Open cygwin launcher (not installer!) and complete these steps for compilation and running:
cd "C:\Users\dkozyrev\Desktop\gpu-examples"
— going into our directory;g++ -Ofast -std=c++17 printDevices.cpp -o printDevices -lOpenCL
— compilation and linking;./printDevices
— running executable.
Please, pay attention, that on MacOS
the compilation line is different: g++ -std=c++17 -O3 -I/opt/homebrew/Cellar/boost/1.81.0_1/include -framework OpenCL -o main main.cpp
You will see the result and will not see your GPU in the list of available devices.

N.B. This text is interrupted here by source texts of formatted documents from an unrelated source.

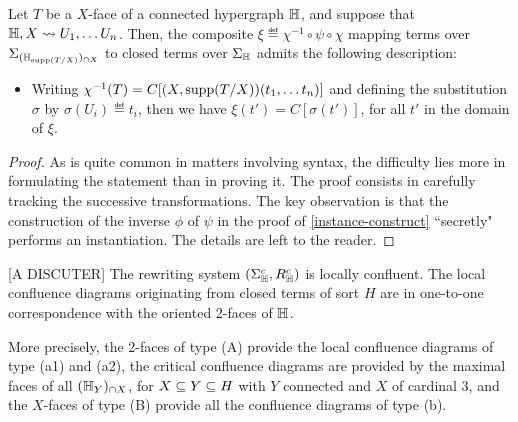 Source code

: \begin{lemma} 
  \label{instance-in-context}
Let $T$ be a $X$-face of a connected hypergraph ${\mathbb H}$, and suppose that ${\mathbb H},X\leadsto U_1,\ldots U_n$. 
Then, the composite $\xi\eqdef \chi^{-1}\circ \psi\circ \chi$ mapping terms over $\Sigma_{({\mathbb H}_{\operatorname{supp}(T/X)})_{\cap X}}$ to closed terms over $\Sigma_{{\mathbb H}}$ admits the following description: 
\begin{itemize}
  \item Writing $\chi^{-1}(T)=C[(X,\operatorname{supp}(T/X))(t_1,\ldots t_n)]$ and defining the substitution $\sigma$ by $\sigma(U_i)\eqdef t_i$, then we have $\xi(t')=C[\sigma(t')]$, for all $t'$ in the domain of $\xi$.
\end{itemize}

\end{lemma}

\begin{proof}
As is quite common in matters involving syntax, the difficulty lies more in formulating the statement than in proving it. The proof consists in carefully tracking the successive transformations. 
The key observation is that the construction of the inverse $\phi$ of $\psi$ in the proof of \cref{instance-construct} ``secretly" performs an instantiation. 
The details are left to the reader.
\end{proof}


\begin{thm}
  \label{thm:critical-pairs} [A DISCUTER]
  The rewriting system $(\Sigma_{\mathbb H}^c,R_{\mathbb H}^c)$  is locally confluent. The local confluence diagrams originating from  closed terms of  sort $H$ 
 are in one-to-one correspondence with the oriented 2-faces of ${\mathbb H}$.
 
  More precisely, the 2-faces of type (A) provide  the local confluence diagrams of type (a1) and (a2), the critical confluence diagrams are provided by the maximal  faces of all $({\mathbb H}_Y)_{\cap X}$, for $X\subseteq Y \subseteq H$ with $Y$ connected and $X$ of cardinal 3,
 and the $X$-faces of type (B) provide all  the confluence diagrams of type (b).
\end{thm}

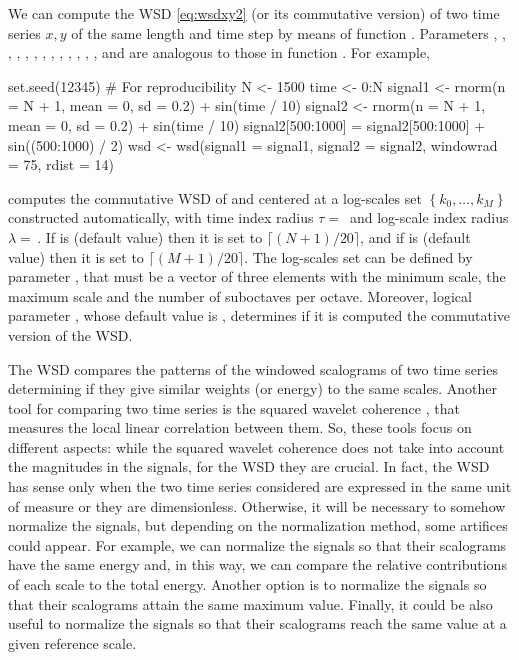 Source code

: We can compute the WSD \eqref{eq:wsdxy2} (or its commutative version) of two time series $x,y$ of the same length and time step by means of function . Parameters , , , , , , , , , , , , ,  and  are analogous to those in function . For example,
\begin{example}
set.seed(12345) # For reproducibility
N <- 1500
time <- 0:N
signal1 <- rnorm(n = N + 1, mean = 0, sd = 0.2) + sin(time / 10)
signal2 <- rnorm(n = N + 1, mean = 0, sd = 0.2) + sin(time / 10)
signal2[500:1000] = signal2[500:1000] + sin((500:1000) / 2)
wsd <- wsd(signal1 = signal1, signal2 = signal2,
           windowrad = 75, rdist = 14)
\end{example}
computes the commutative WSD of  and  centered at a log-scales set $\left\{ k_0,\ldots ,k_M\right\} $ constructed automatically, with time index radius $\tau =\,$ and log-scale index radius $\lambda =\,$. If  is  (default value) then it is set to $\lceil (N+1)/20\rceil $, and if  is  (default value) then it is set to $\lceil (M+1)/20\rceil $. The log-scales set can be defined by parameter , that must be a vector of three elements with the minimum scale, the maximum scale and the number of suboctaves per octave. Moreover, logical parameter , whose default value is , determines if it is computed the commutative version of the WSD.

\begin{rmk}[Normalization]
\label{rem:norm}
The WSD compares the patterns of the windowed scalograms of two time series determining if they give similar weights (or energy) to the same scales. Another tool for comparing two time series is the squared wavelet coherence \citep{tor98,tor99}, that measures the local linear correlation between them. So, these tools focus on different aspects: while the squared wavelet coherence does not take into account the magnitudes in the signals, for the WSD they are crucial. In fact, the WSD has sense only when the two time series considered are expressed in the same unit of measure or they are dimensionless. Otherwise, it will be necessary to somehow normalize the signals, but depending on the normalization method, some artifices could appear. For example, we can normalize the signals so that their scalograms have the same energy and, in this way, we can compare the relative contributions of each scale to the total energy. Another option is to normalize the signals so that their scalograms attain the same maximum value. Finally, it could be also useful to normalize the signals so that their scalograms reach the same value at a given reference scale.
\end{rmk}

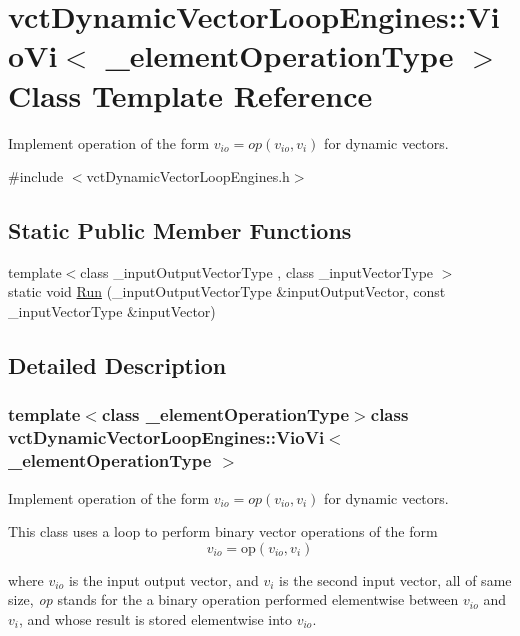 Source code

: \hypertarget{classvct_dynamic_vector_loop_engines_1_1_vio_vi}{}\section{vct\+Dynamic\+Vector\+Loop\+Engines\+:\+:Vio\+Vi$<$ \+\_\+element\+Operation\+Type $>$ Class Template Reference}
\label{classvct_dynamic_vector_loop_engines_1_1_vio_vi}


Implement operation of the form $v_{io} = op(v_{io}, v_i)$ for dynamic vectors.  




{\ttfamily \#include $<$vct\+Dynamic\+Vector\+Loop\+Engines.\+h$>$}

\subsection*{Static Public Member Functions}
\begin{DoxyCompactItemize}
\item 
{\footnotesize template$<$class \+\_\+input\+Output\+Vector\+Type , class \+\_\+input\+Vector\+Type $>$ }\\static void \hyperlink{classvct_dynamic_vector_loop_engines_1_1_vio_vi_ae0a793b8eb6981b09ec9257a2bd144f9}{Run} (\+\_\+input\+Output\+Vector\+Type \&input\+Output\+Vector, const \+\_\+input\+Vector\+Type \&input\+Vector)
\end{DoxyCompactItemize}


\subsection{Detailed Description}
\subsubsection*{template$<$class \+\_\+element\+Operation\+Type$>$class vct\+Dynamic\+Vector\+Loop\+Engines\+::\+Vio\+Vi$<$ \+\_\+element\+Operation\+Type $>$}

Implement operation of the form $v_{io} = op(v_{io}, v_i)$ for dynamic vectors. 

This class uses a loop to perform binary vector operations of the form \[ v_{io} = \mathrm{op}(v_{io}, v_{i}) \]

where $v_{io}$ is the input output vector, and $v_{i}$ is the second input vector, all of same size, {\itshape op} stands for the a binary operation performed elementwise between $v_{io}$ and $v_{i}$, and whose result is stored elementwise into $v_{io}$.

Now we are going to install GPU drivers.
Install GPU Drivers
Intel GPU
Google intel opencl sdk
and you will see this website. Download and install Intel® SDK for OpenCL™ Applications
.
NVIDIA GPU
Google nvidia cuda toolkit
. You will see this website. Just download and install!
AMD GPU
Probably, you need to download and install AMD Accelerated Parallel Processing (APP) SDK 3.0
. I don't know exactly. Please, see the answer on stackoverflow here.

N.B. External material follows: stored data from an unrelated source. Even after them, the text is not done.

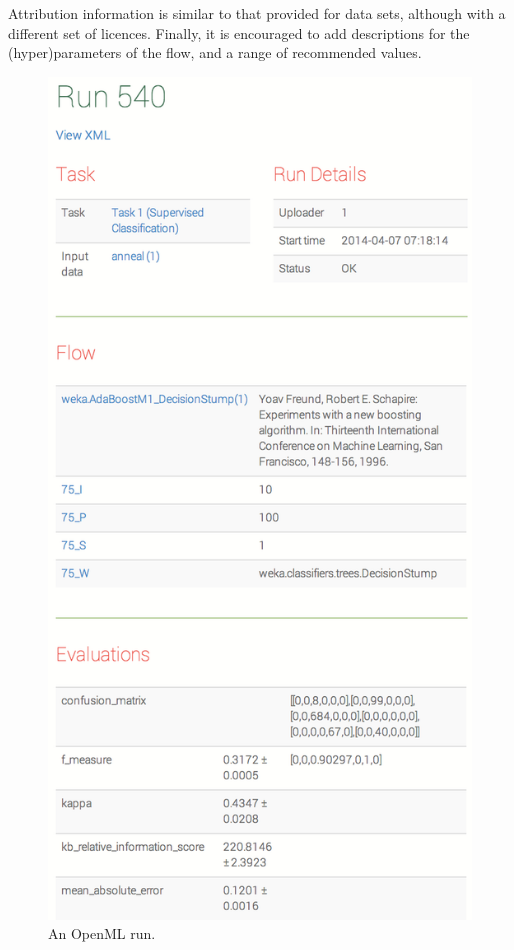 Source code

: \documentclass{acmproc-sp}
\begin{document}
Attribution information is similar to that provided for data sets, although with a different set of licences. Finally, it is encouraged to add descriptions for the (hyper)parameters of the flow, and a range of recommended values.

\begin{figure}[!t]
\centering
\includegraphics[width=\columnwidth]{openml-run.png}
\caption{\label{fig:run}An OpenML run.}
\end{figure}
\end{document}
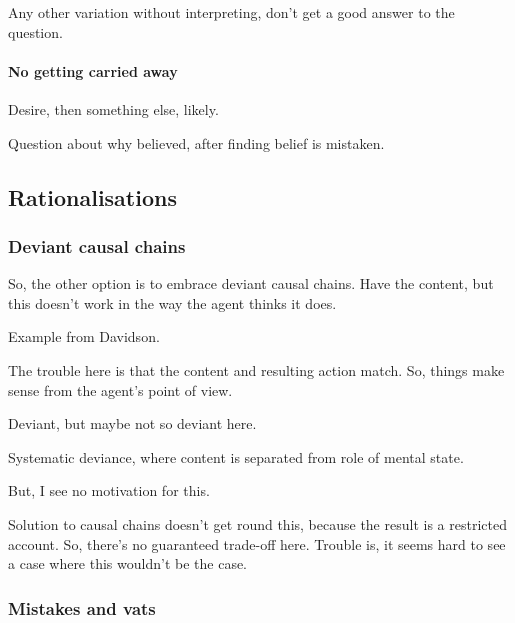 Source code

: \begin{note}
  Any other variation without interpreting, don't get a good answer to the question.
\end{note}

\paragraph{No getting carried away}

\begin{note}
  Desire, then something else, likely.
\end{note}

\begin{note}
  Question about why believed, after finding belief is mistaken.
\end{note}

\subsection{Rationalisations}
\label{sec:rationalisations}


\subsubsection{Deviant causal chains}
\label{sec:devi-caus-chains}

\begin{note}
  So, the other option is to embrace deviant causal chains.
  Have the content, but this doesn't work in the way the agent thinks it does.

  Example from Davidson.

  The trouble here is that the content and resulting action match.
  So, things make sense from the agent's point of view.

  Deviant, but maybe not so deviant here.

  Systematic deviance, where content is separated from role of mental state.

  But, I see no motivation for this.

  Solution to causal chains doesn't get round this, because the result is a restricted account.
  So, there's no guaranteed trade-off here.
  Trouble is, it seems hard to see a case where this wouldn't be the case.
\end{note}

\subsubsection{Mistakes and vats}

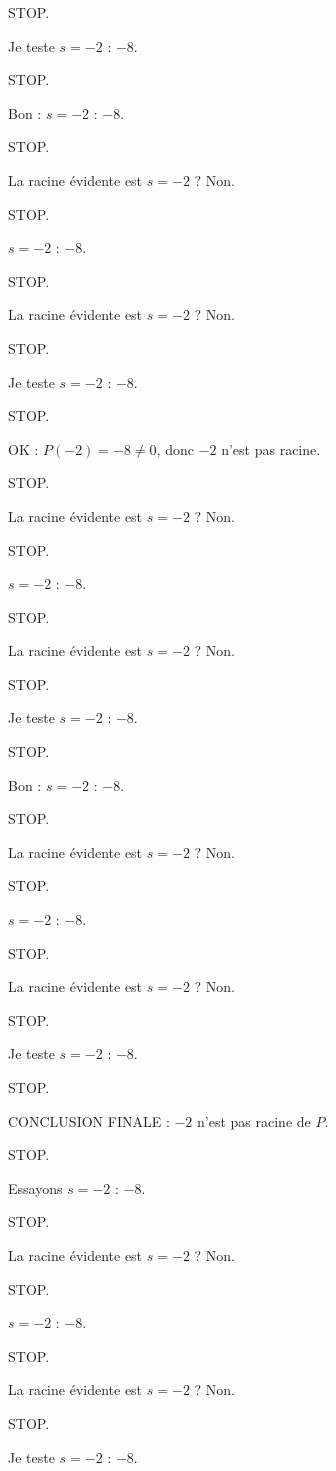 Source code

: \documentclass[11pt]{article}
\begin{document}
\begin{exoresolu}
\begin{enumerate}
STOP. 

Je teste $s = -2$ : $-8$. 

STOP. 

Bon : $s = -2$ : $-8$. 

STOP. 

La racine évidente est $s = -2$ ? Non. 

STOP. 

$s = -2$ : $-8$. 

STOP. 

La racine évidente est $s = -2$ ? Non. 

STOP. 

Je teste $s = -2$ : $-8$. 

STOP. 

OK : $P(-2) = -8 \neq 0$, donc $-2$ n'est pas racine. 

STOP. 

La racine évidente est $s = -2$ ? Non. 

STOP. 

$s = -2$ : $-8$. 

STOP. 

La racine évidente est $s = -2$ ? Non. 

STOP. 

Je teste $s = -2$ : $-8$. 

STOP. 

Bon : $s = -2$ : $-8$. 

STOP. 

La racine évidente est $s = -2$ ? Non. 

STOP. 

$s = -2$ : $-8$. 

STOP. 

La racine évidente est $s = -2$ ? Non. 

STOP. 

Je teste $s = -2$ : $-8$. 

STOP. 

CONCLUSION FINALE : $-2$ n'est pas racine de $P$. 

STOP. 

Essayons $s = -2$ : $-8$. 

STOP. 

La racine évidente est $s = -2$ ? Non. 

STOP. 

$s = -2$ : $-8$. 

STOP. 

La racine évidente est $s = -2$ ? Non. 

STOP. 

Je teste $s = -2$ : $-8$. 


\end{enumerate}
\end{exoresolu}
\end{document}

Copying GPU Drivers to cygwin
When installation will be finished, you will see the file C:\Windows\System32\OpenCL.dll
. Seems that that the path is same for any GPU (Intel, AMD, NVIDIA). Open cygwin launcher (not installer!) and complete next:
cp "/cygdrive/c/Windows/System32/OpenCl.dll" "/cygdrive/c/cygwin64/bin/"

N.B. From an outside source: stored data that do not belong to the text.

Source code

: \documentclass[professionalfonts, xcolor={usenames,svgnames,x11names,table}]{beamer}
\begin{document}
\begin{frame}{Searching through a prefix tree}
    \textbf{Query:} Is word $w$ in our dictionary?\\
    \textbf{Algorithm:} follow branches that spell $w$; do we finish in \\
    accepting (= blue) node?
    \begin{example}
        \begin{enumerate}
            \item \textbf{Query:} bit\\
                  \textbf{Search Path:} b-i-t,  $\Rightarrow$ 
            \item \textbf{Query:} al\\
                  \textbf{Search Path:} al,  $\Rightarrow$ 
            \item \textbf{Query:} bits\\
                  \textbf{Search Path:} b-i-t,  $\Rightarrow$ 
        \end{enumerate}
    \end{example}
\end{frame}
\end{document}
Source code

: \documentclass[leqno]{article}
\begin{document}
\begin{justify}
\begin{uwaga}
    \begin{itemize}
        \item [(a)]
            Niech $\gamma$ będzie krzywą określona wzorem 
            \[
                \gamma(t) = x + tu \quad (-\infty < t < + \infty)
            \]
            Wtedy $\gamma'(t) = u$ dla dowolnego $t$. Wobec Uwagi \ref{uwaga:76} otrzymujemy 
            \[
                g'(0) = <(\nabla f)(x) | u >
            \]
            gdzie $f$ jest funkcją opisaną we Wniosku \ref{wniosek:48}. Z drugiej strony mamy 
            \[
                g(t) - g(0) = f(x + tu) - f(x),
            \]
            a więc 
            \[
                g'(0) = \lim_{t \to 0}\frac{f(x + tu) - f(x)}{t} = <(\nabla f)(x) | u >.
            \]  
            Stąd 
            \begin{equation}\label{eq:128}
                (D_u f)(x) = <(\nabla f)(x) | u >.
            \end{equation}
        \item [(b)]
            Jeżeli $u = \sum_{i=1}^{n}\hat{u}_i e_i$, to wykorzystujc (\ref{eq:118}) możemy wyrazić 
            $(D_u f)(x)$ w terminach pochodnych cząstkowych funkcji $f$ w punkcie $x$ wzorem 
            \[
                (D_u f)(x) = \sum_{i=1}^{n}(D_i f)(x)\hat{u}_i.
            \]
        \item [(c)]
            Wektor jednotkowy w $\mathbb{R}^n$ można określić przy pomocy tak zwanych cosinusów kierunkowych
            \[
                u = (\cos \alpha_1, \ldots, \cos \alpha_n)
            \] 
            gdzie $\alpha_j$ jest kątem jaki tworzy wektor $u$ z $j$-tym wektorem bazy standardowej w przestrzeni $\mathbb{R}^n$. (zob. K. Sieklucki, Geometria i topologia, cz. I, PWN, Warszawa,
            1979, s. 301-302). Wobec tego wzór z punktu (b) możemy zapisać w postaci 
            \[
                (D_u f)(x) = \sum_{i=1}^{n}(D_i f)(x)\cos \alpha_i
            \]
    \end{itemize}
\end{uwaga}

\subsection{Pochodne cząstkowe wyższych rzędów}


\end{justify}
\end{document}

cp "/cygdrive/c/Windows/System32/OpenCl.dll" "/cygdrive/c/cygwin64/bin/cygOpenCL-1.dll"
echo "cygOpenCL-1.dll" > "/etc/OpenCL/vendors/gpu.icd"
./printDevices
— rerun first example (printing all of the available devices)
You will see, that GPU is available now! I see my Intel(R) Iris(R) Xe Graphics
in the list of all devices.
OK, we are ready to calculate something!
Boost.Compute calculation scheme
GPU can process a lot of data simultaneously. This is something like processing $$$100.000$$$ independent testcases. There is no profit to run GPU for only one testcase. So, we will use next calculation scheme:
- Create vector of independent testcases on host (CPU)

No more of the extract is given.